### Problem details
What lines in the entries below contain the word "ImageNet"? Copy all of them.

[Source texts of formatted documents]
= = = =

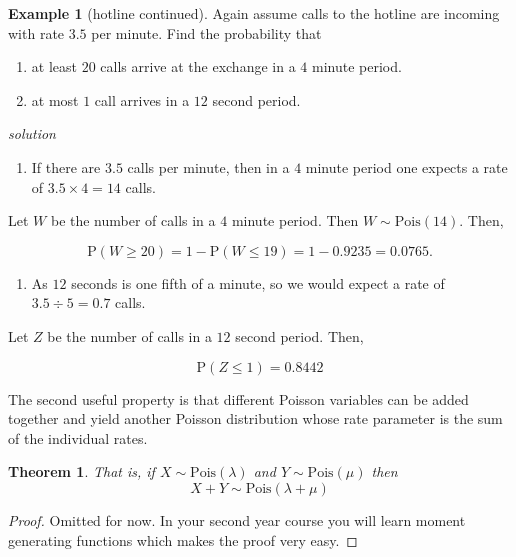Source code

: \documentclass[
]{book}
\providecommand{\tightlist}{%
  \setlength{\itemsep}{0pt}\setlength{\parskip}{0pt}}
\newtheorem{theorem}{Theorem}[chapter]
\theoremstyle{definition}
\theoremstyle{definition}
\newtheorem{example}{Example}[chapter]
\theoremstyle{definition}
\theoremstyle{definition}
\theoremstyle{remark}
\begin{document}
\begin{example}[hotline continued]
Again assume calls to the hotline are incoming with rate \(3.5\) per minute. Find the probability that

\begin{enumerate}
\def\labelenumi{\alph{enumi})}
\item
  at least \(20\) calls arrive at the exchange in a \(4\) minute period.
\item
  at most \(1\) call arrives in a \(12\) second period.
\end{enumerate}

\emph{solution}

\begin{enumerate}
\def\labelenumi{\alph{enumi})}
\tightlist
\item
  If there are \(3.5\) calls per minute, then in a \(4\) minute period one expects a rate of \(3.5\times 4=14\) calls.
\end{enumerate}

Let \(W\) be the number of calls in a \(4\) minute period. Then \(W\sim\text{Pois}(14)\). Then,

\[\text{P}(W\geq 20) = 1- \text{P}(W\leq 19) = 1-0.9235 = 0.0765.\]

\begin{enumerate}
\def\labelenumi{\alph{enumi})}
\setcounter{enumi}{1}
\tightlist
\item
  As \(12\) seconds is one fifth of a minute, so we would expect a rate of \(3.5\div 5 = 0.7\) calls.
\end{enumerate}

Let \(Z\) be the number of calls in a \(12\) second period. Then,

\[\text{P}(Z\leq 1) = 0.8442\]
\end{example}

The second useful property is that different Poisson variables can be added together and yield another Poisson distribution whose rate parameter is the sum of the individual rates.

\begin{theorem}
That is, if \(X\sim \text{Pois}(\lambda)\) and \(Y\sim \text{Pois}(\mu)\) then
\[X+Y \sim \text{Pois}(\lambda+\mu)\]
\end{theorem}

\begin{proof}
Omitted for now. In your second year course you will learn moment generating functions which makes the proof very easy.
\end{proof}
\end{document}
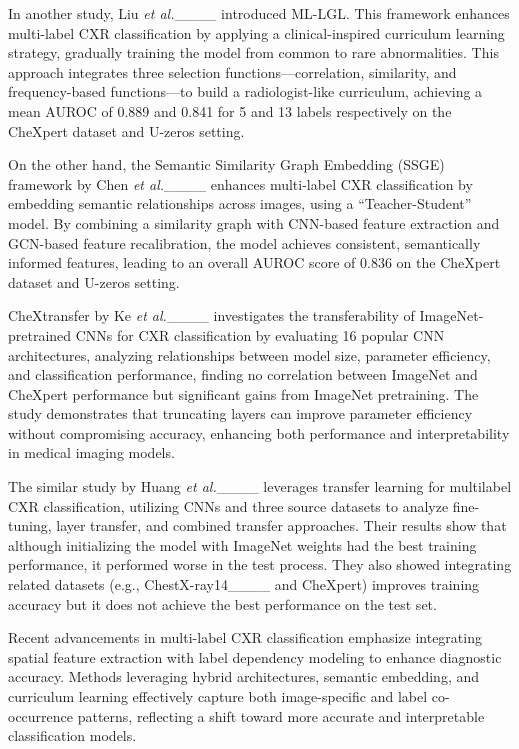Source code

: In another study, Liu \textit{et al.}____ introduced ML-LGL. This framework enhances multi-label CXR classification by applying a clinical-inspired curriculum learning strategy, gradually training the model from common to rare abnormalities. This approach integrates three selection functions—correlation, similarity, and frequency-based functions—to build a radiologist-like curriculum, achieving a mean AUROC of 0.889 and 0.841 for 5 and 13 labels respectively on the CheXpert dataset and U-zeros setting.

On the other hand, the Semantic Similarity Graph Embedding (SSGE) framework by Chen \textit{et al.}____ enhances multi-label CXR classification by embedding semantic relationships across images, using a “Teacher-Student” model. By combining a similarity graph with CNN-based feature extraction and GCN-based feature recalibration, the model achieves consistent, semantically informed features, leading to an overall AUROC score of 0.836 on the CheXpert dataset and U-zeros setting.

CheXtransfer by Ke \textit{et al.}____ investigates the transferability of ImageNet-pretrained CNNs for CXR classification by evaluating 16 popular CNN architectures, analyzing relationships between model size, parameter efficiency, and classification performance, finding no correlation between ImageNet and CheXpert performance but significant gains from ImageNet pretraining. The study demonstrates that truncating layers can improve parameter efficiency without compromising accuracy, enhancing both performance and interpretability in medical imaging models.

The similar study by Huang \textit{et al.}____ leverages transfer learning for multilabel CXR classification, utilizing CNNs and three source datasets to analyze fine-tuning, layer transfer, and combined transfer approaches. Their results show that although initializing the model with ImageNet weights had the best training performance, it performed worse in the test process. They also showed integrating related datasets (e.g., ChestX-ray14____ and CheXpert) improves training accuracy but it does not achieve the best performance on the test set.

Recent advancements in multi-label CXR classification emphasize integrating spatial feature extraction with label dependency modeling to enhance diagnostic accuracy. Methods leveraging hybrid architectures, semantic embedding, and curriculum learning effectively capture both image-specific and label co-occurrence patterns, reflecting a shift toward more accurate and interpretable classification models.

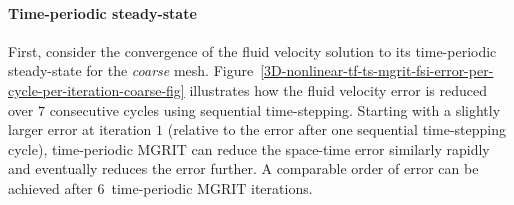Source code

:\documentclass[3p]{elsarticle}
\begin{document}
\paragraph{Time-periodic steady-state}
First, consider the convergence of the fluid velocity solution
to its time-periodic steady-state for the \emph{coarse} mesh.
Figure~\ref{3D-nonlinear-tf-ts-mgrit-fsi-error-per-cycle-per-iteration-coarse-fig}
illustrates how the fluid velocity error is reduced over $7$ consecutive cycles
using sequential time-stepping.
Starting with a slightly larger error at iteration $1$ (relative to the error
after one sequential time-stepping cycle), time-periodic MGRIT
can reduce the space-time error similarly rapidly
and eventually reduces the error further.
A comparable order of error can be achieved after $6$~time-periodic MGRIT iterations.
\end{document}
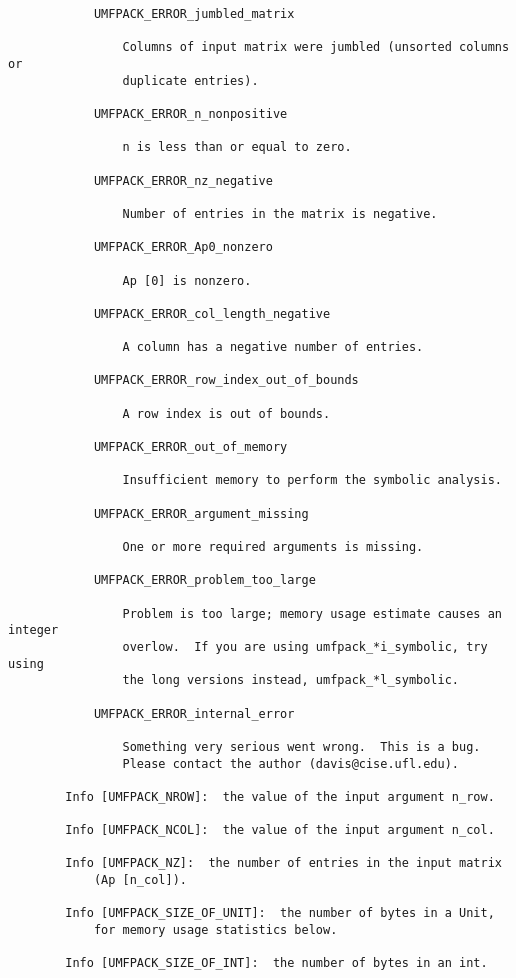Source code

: {\begin{verbatim}
            UMFPACK_ERROR_jumbled_matrix

                Columns of input matrix were jumbled (unsorted columns or
                duplicate entries).

            UMFPACK_ERROR_n_nonpositive

                n is less than or equal to zero.

            UMFPACK_ERROR_nz_negative

                Number of entries in the matrix is negative.

            UMFPACK_ERROR_Ap0_nonzero

                Ap [0] is nonzero.

            UMFPACK_ERROR_col_length_negative

                A column has a negative number of entries.

            UMFPACK_ERROR_row_index_out_of_bounds

                A row index is out of bounds.

            UMFPACK_ERROR_out_of_memory

                Insufficient memory to perform the symbolic analysis.

            UMFPACK_ERROR_argument_missing

                One or more required arguments is missing.

            UMFPACK_ERROR_problem_too_large

                Problem is too large; memory usage estimate causes an integer
                overlow.  If you are using umfpack_*i_symbolic, try using
                the long versions instead, umfpack_*l_symbolic.

            UMFPACK_ERROR_internal_error

                Something very serious went wrong.  This is a bug.
                Please contact the author (davis@cise.ufl.edu).

        Info [UMFPACK_NROW]:  the value of the input argument n_row.

        Info [UMFPACK_NCOL]:  the value of the input argument n_col.

        Info [UMFPACK_NZ]:  the number of entries in the input matrix
            (Ap [n_col]).

        Info [UMFPACK_SIZE_OF_UNIT]:  the number of bytes in a Unit,
            for memory usage statistics below.

        Info [UMFPACK_SIZE_OF_INT]:  the number of bytes in an int.


\end{verbatim}}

= = = =

### Result of this task
CheXtransfer by Ke \textit{et al.}____ investigates the transferability of ImageNet-pretrained CNNs for CXR classification by evaluating 16 popular CNN architectures, analyzing relationships between model size, parameter efficiency, and classification performance, finding no correlation between ImageNet and CheXpert performance but significant gains from ImageNet pretraining. The study demonstrates that truncating layers can improve parameter efficiency without compromising accuracy, enhancing both performance and interpretability in medical imaging models.
The similar study by Huang \textit{et al.}____ leverages transfer learning for multilabel CXR classification, utilizing CNNs and three source datasets to analyze fine-tuning, layer transfer, and combined transfer approaches. Their results show that although initializing the model with ImageNet weights had the best training performance, it performed worse in the test process. They also showed integrating related datasets (e.g., ChestX-ray14____ and CheXpert) improves training accuracy but it does not achieve the best performance on the test set.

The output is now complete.